EXERCISE INSTRUCTIONS
When you copy the data, keep every word exactly as it is and leave the pictures out.

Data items
-*-

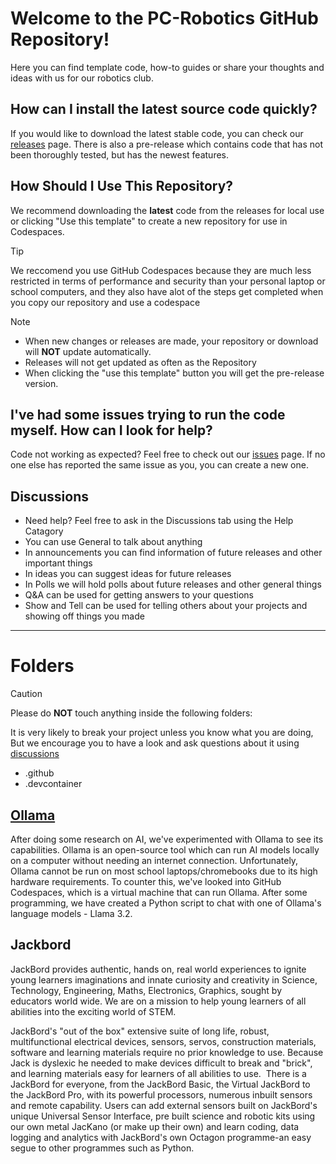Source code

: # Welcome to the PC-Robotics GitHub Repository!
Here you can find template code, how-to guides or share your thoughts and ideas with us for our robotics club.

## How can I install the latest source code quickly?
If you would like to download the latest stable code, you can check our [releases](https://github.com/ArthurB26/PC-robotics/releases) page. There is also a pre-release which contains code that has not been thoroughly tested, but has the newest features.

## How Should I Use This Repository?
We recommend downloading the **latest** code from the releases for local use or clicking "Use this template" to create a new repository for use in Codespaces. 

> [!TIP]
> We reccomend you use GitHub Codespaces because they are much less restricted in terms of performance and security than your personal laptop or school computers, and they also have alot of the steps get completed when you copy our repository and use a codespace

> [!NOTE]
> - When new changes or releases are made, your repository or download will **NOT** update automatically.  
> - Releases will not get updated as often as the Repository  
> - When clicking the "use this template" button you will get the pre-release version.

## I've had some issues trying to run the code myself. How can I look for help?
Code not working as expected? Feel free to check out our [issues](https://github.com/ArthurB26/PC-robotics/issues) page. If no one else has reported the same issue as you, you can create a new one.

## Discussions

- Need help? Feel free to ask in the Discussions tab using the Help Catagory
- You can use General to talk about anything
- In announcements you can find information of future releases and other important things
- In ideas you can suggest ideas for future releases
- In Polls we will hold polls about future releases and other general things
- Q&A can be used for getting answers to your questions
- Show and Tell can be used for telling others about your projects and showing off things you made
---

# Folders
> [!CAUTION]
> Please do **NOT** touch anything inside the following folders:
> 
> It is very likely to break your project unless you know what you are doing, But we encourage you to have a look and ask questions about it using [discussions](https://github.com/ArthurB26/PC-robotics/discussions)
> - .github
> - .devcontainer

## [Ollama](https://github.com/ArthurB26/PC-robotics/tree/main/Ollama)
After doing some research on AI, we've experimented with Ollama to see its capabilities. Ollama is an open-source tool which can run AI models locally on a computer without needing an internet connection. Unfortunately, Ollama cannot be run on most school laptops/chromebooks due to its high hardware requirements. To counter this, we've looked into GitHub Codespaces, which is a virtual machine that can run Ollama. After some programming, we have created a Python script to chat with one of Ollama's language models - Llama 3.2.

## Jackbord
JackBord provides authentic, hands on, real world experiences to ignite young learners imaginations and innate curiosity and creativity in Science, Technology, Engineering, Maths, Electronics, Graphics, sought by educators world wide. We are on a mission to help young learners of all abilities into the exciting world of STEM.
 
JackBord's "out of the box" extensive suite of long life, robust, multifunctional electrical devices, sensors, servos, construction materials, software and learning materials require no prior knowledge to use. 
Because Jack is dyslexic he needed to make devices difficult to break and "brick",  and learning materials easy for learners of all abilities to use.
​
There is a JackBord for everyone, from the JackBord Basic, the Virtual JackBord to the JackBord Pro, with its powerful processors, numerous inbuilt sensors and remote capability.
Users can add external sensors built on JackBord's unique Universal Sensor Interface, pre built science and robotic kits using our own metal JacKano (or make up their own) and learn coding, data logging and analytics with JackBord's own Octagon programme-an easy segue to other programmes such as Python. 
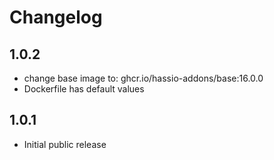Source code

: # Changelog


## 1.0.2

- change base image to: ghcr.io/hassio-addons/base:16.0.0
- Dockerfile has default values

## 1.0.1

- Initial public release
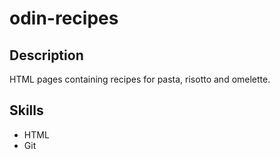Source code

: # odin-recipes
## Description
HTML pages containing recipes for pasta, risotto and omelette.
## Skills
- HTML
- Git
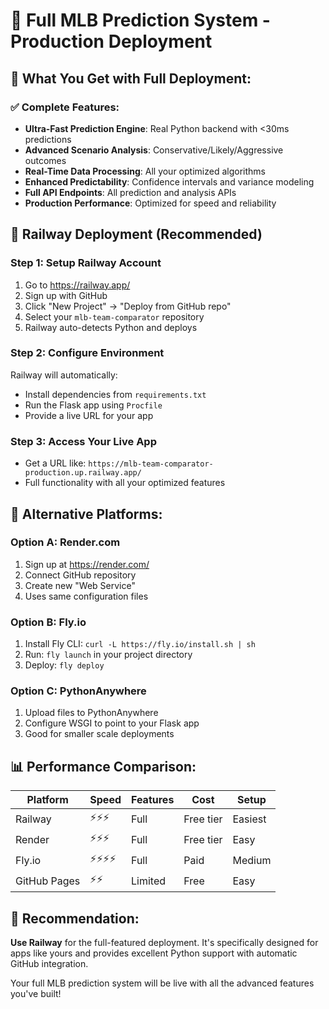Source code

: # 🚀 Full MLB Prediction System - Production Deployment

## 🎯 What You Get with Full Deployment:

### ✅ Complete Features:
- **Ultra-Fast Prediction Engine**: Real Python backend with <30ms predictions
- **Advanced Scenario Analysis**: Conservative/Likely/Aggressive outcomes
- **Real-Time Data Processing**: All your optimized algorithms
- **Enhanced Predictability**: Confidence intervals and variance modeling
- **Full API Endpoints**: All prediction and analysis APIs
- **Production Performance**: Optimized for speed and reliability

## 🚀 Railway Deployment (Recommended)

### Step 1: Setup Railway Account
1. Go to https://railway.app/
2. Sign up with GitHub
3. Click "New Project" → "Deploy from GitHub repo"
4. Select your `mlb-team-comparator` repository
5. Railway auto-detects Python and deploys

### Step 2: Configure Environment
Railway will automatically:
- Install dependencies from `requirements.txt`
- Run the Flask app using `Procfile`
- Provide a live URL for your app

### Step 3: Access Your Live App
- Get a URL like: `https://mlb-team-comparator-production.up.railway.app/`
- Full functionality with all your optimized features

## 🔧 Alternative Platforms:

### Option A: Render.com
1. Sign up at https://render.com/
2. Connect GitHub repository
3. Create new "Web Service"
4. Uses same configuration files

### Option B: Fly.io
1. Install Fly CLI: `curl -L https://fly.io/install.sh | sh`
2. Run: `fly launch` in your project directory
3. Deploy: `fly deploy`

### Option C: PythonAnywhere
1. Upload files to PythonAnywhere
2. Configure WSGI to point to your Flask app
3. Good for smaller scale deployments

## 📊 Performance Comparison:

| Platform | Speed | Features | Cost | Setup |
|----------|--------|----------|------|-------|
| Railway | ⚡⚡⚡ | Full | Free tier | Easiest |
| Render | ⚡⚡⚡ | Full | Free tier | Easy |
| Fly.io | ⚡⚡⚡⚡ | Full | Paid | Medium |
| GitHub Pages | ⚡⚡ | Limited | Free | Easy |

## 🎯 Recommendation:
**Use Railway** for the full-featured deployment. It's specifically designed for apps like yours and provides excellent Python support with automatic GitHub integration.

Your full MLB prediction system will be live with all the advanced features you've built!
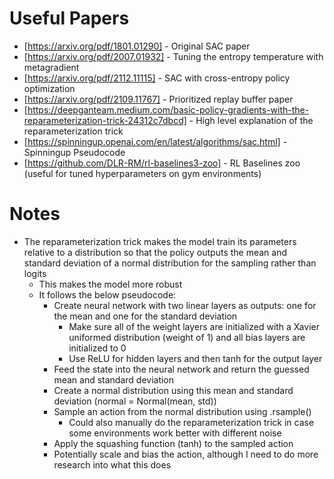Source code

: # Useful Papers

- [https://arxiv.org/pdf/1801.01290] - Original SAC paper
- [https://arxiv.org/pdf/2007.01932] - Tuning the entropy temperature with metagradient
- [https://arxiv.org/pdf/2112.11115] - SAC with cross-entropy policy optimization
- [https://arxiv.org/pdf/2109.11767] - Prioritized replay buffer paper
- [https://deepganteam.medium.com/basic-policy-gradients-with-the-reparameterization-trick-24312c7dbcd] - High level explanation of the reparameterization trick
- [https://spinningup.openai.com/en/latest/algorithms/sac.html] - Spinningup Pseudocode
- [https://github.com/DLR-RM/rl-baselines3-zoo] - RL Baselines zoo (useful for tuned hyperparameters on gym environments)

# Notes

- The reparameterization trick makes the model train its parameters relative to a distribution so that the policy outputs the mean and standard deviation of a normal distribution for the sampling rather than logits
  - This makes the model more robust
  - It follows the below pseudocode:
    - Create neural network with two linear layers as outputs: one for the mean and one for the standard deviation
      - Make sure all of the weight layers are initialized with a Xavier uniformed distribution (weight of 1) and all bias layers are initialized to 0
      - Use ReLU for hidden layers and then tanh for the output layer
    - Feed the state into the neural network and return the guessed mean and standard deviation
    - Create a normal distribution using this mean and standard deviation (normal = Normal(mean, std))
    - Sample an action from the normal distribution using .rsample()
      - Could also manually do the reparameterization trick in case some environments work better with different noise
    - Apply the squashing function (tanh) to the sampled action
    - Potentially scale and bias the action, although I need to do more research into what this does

-*-

COMPLETED EXERCISE
Source code

: # Welcome to the PC-Robotics GitHub Repository!
Here you can find template code, how-to guides or share your thoughts and ideas with us for our robotics club.

## How can I install the latest source code quickly?
If you would like to download the latest stable code, you can check our [releases](https://github.com/ArthurB26/PC-robotics/releases) page. There is also a pre-release which contains code that has not been thoroughly tested, but has the newest features.

## How Should I Use This Repository?
We recommend downloading the **latest** code from the releases for local use or clicking "Use this template" to create a new repository for use in Codespaces. 

> [!TIP]
> We reccomend you use GitHub Codespaces because they are much less restricted in terms of performance and security than your personal laptop or school computers, and they also have alot of the steps get completed when you copy our repository and use a codespace

> [!NOTE]
> - When new changes or releases are made, your repository or download will **NOT** update automatically.  
> - Releases will not get updated as often as the Repository  
> - When clicking the "use this template" button you will get the pre-release version.

## I've had some issues trying to run the code myself. How can I look for help?
Code not working as expected? Feel free to check out our [issues](https://github.com/ArthurB26/PC-robotics/issues) page. If no one else has reported the same issue as you, you can create a new one.

## Discussions

- Need help? Feel free to ask in the Discussions tab using the Help Catagory
- You can use General to talk about anything
- In announcements you can find information of future releases and other important things
- In ideas you can suggest ideas for future releases
- In Polls we will hold polls about future releases and other general things
- Q&A can be used for getting answers to your questions
- Show and Tell can be used for telling others about your projects and showing off things you made
---

# Folders
> [!CAUTION]
> Please do **NOT** touch anything inside the following folders:
> 
> It is very likely to break your project unless you know what you are doing, But we encourage you to have a look and ask questions about it using [discussions](https://github.com/ArthurB26/PC-robotics/discussions)
> - .github
> - .devcontainer

## [Ollama](https://github.com/ArthurB26/PC-robotics/tree/main/Ollama)
After doing some research on AI, we've experimented with Ollama to see its capabilities. Ollama is an open-source tool which can run AI models locally on a computer without needing an internet connection. Unfortunately, Ollama cannot be run on most school laptops/chromebooks due to its high hardware requirements. To counter this, we've looked into GitHub Codespaces, which is a virtual machine that can run Ollama. After some programming, we have created a Python script to chat with one of Ollama's language models - Llama 3.2.

## Jackbord
JackBord provides authentic, hands on, real world experiences to ignite young learners imaginations and innate curiosity and creativity in Science, Technology, Engineering, Maths, Electronics, Graphics, sought by educators world wide. We are on a mission to help young learners of all abilities into the exciting world of STEM.
 
JackBord's "out of the box" extensive suite of long life, robust, multifunctional electrical devices, sensors, servos, construction materials, software and learning materials require no prior knowledge to use. 
Because Jack is dyslexic he needed to make devices difficult to break and "brick",  and learning materials easy for learners of all abilities to use.
​
There is a JackBord for everyone, from the JackBord Basic, the Virtual JackBord to the JackBord Pro, with its powerful processors, numerous inbuilt sensors and remote capability.
Users can add external sensors built on JackBord's unique Universal Sensor Interface, pre built science and robotic kits using our own metal JacKano (or make up their own) and learn coding, data logging and analytics with JackBord's own Octagon programme-an easy segue to other programmes such as Python. 
Source code

: # Changelog


## 1.0.2

- change base image to: ghcr.io/hassio-addons/base:16.0.0
- Dockerfile has default values

## 1.0.1

- Initial public release
Source code

: # odin-recipes
## Description
HTML pages containing recipes for pasta, risotto and omelette.
## Skills
- HTML
- Git
Source code

: # 🚀 Full MLB Prediction System - Production Deployment

## 🎯 What You Get with Full Deployment:

### ✅ Complete Features:
- **Ultra-Fast Prediction Engine**: Real Python backend with <30ms predictions
- **Advanced Scenario Analysis**: Conservative/Likely/Aggressive outcomes
- **Real-Time Data Processing**: All your optimized algorithms
- **Enhanced Predictability**: Confidence intervals and variance modeling
- **Full API Endpoints**: All prediction and analysis APIs
- **Production Performance**: Optimized for speed and reliability

## 🚀 Railway Deployment (Recommended)

### Step 1: Setup Railway Account
1. Go to https://railway.app/
2. Sign up with GitHub
3. Click "New Project" → "Deploy from GitHub repo"
4. Select your `mlb-team-comparator` repository
5. Railway auto-detects Python and deploys

### Step 2: Configure Environment
Railway will automatically:
- Install dependencies from `requirements.txt`
- Run the Flask app using `Procfile`
- Provide a live URL for your app

### Step 3: Access Your Live App
- Get a URL like: `https://mlb-team-comparator-production.up.railway.app/`
- Full functionality with all your optimized features

## 🔧 Alternative Platforms:

### Option A: Render.com
1. Sign up at https://render.com/
2. Connect GitHub repository
3. Create new "Web Service"
4. Uses same configuration files

### Option B: Fly.io
1. Install Fly CLI: `curl -L https://fly.io/install.sh | sh`
2. Run: `fly launch` in your project directory
3. Deploy: `fly deploy`

### Option C: PythonAnywhere
1. Upload files to PythonAnywhere
2. Configure WSGI to point to your Flask app
3. Good for smaller scale deployments

## 📊 Performance Comparison:

| Platform | Speed | Features | Cost | Setup |
|----------|--------|----------|------|-------|
| Railway | ⚡⚡⚡ | Full | Free tier | Easiest |
| Render | ⚡⚡⚡ | Full | Free tier | Easy |
| Fly.io | ⚡⚡⚡⚡ | Full | Paid | Medium |
| GitHub Pages | ⚡⚡ | Limited | Free | Easy |

## 🎯 Recommendation:
**Use Railway** for the full-featured deployment. It's specifically designed for apps like yours and provides excellent Python support with automatic GitHub integration.

Your full MLB prediction system will be live with all the advanced features you've built!
Source code

: # Useful Papers

- [https://arxiv.org/pdf/1801.01290] - Original SAC paper
- [https://arxiv.org/pdf/2007.01932] - Tuning the entropy temperature with metagradient
- [https://arxiv.org/pdf/2112.11115] - SAC with cross-entropy policy optimization
- [https://arxiv.org/pdf/2109.11767] - Prioritized replay buffer paper
- [https://deepganteam.medium.com/basic-policy-gradients-with-the-reparameterization-trick-24312c7dbcd] - High level explanation of the reparameterization trick
- [https://spinningup.openai.com/en/latest/algorithms/sac.html] - Spinningup Pseudocode
- [https://github.com/DLR-RM/rl-baselines3-zoo] - RL Baselines zoo (useful for tuned hyperparameters on gym environments)

# Notes

- The reparameterization trick makes the model train its parameters relative to a distribution so that the policy outputs the mean and standard deviation of a normal distribution for the sampling rather than logits
  - This makes the model more robust
  - It follows the below pseudocode:
    - Create neural network with two linear layers as outputs: one for the mean and one for the standard deviation
      - Make sure all of the weight layers are initialized with a Xavier uniformed distribution (weight of 1) and all bias layers are initialized to 0
      - Use ReLU for hidden layers and then tanh for the output layer
    - Feed the state into the neural network and return the guessed mean and standard deviation
    - Create a normal distribution using this mean and standard deviation (normal = Normal(mean, std))
    - Sample an action from the normal distribution using .rsample()
      - Could also manually do the reparameterization trick in case some environments work better with different noise
    - Apply the squashing function (tanh) to the sampled action
    - Potentially scale and bias the action, although I need to do more research into what this does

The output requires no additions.